> **PROBLEM DETAILS**
Filter the entries beneath this task, copying only the lines that hold the word "Axios".

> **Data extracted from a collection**
___
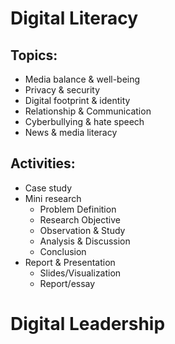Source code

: # Digital Literacy

## Topics:
- Media balance & well-being
- Privacy & security
- Digital footprint & identity
- Relationship & Communication
- Cyberbullying & hate speech
- News & media literacy

## Activities:
- Case study
- Mini research
	- Problem Definition
	- Research Objective
	- Observation & Study
	- Analysis & Discussion
	- Conclusion
- Report & Presentation
	- Slides/Visualization
	- Report/essay

# Digital Leadership
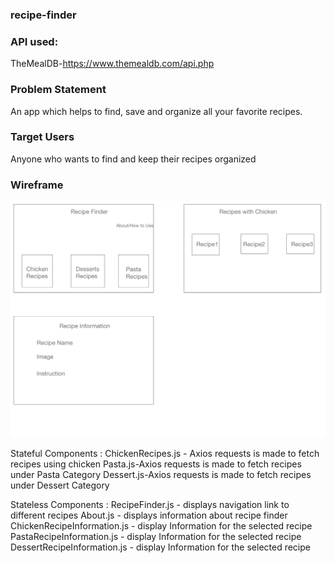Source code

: ### recipe-finder
### API used:

TheMealDB-https://www.themealdb.com/api.php

### Problem Statement

An app which helps to find, save and organize all your favorite recipes. 

### Target Users

Anyone who wants to find and keep their recipes organized


### Wireframe
![wireframe](recipe_finder/wireframe/RecipeFinder.png)

Stateful Components :
ChickenRecipes.js - Axios requests is made to fetch recipes using chicken
Pasta.js-Axios requests is made to fetch recipes under Pasta Category
Dessert.js-Axios requests is made to fetch recipes under Dessert Category

Stateless Components : 
RecipeFinder.js - displays navigation link to different recipes
About.js - displays information about recipe finder
ChickenRecipeInformation.js - display Information for the selected recipe
PastaRecipeInformation.js - display Information for the selected recipe
DessertRecipeInformation.js - display Information for the selected recipe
___
> **COMPLETED EXERCISE**
ChickenRecipes.js - Axios requests is made to fetch recipes using chicken
Pasta.js-Axios requests is made to fetch recipes under Pasta Category
Dessert.js-Axios requests is made to fetch recipes under Dessert Category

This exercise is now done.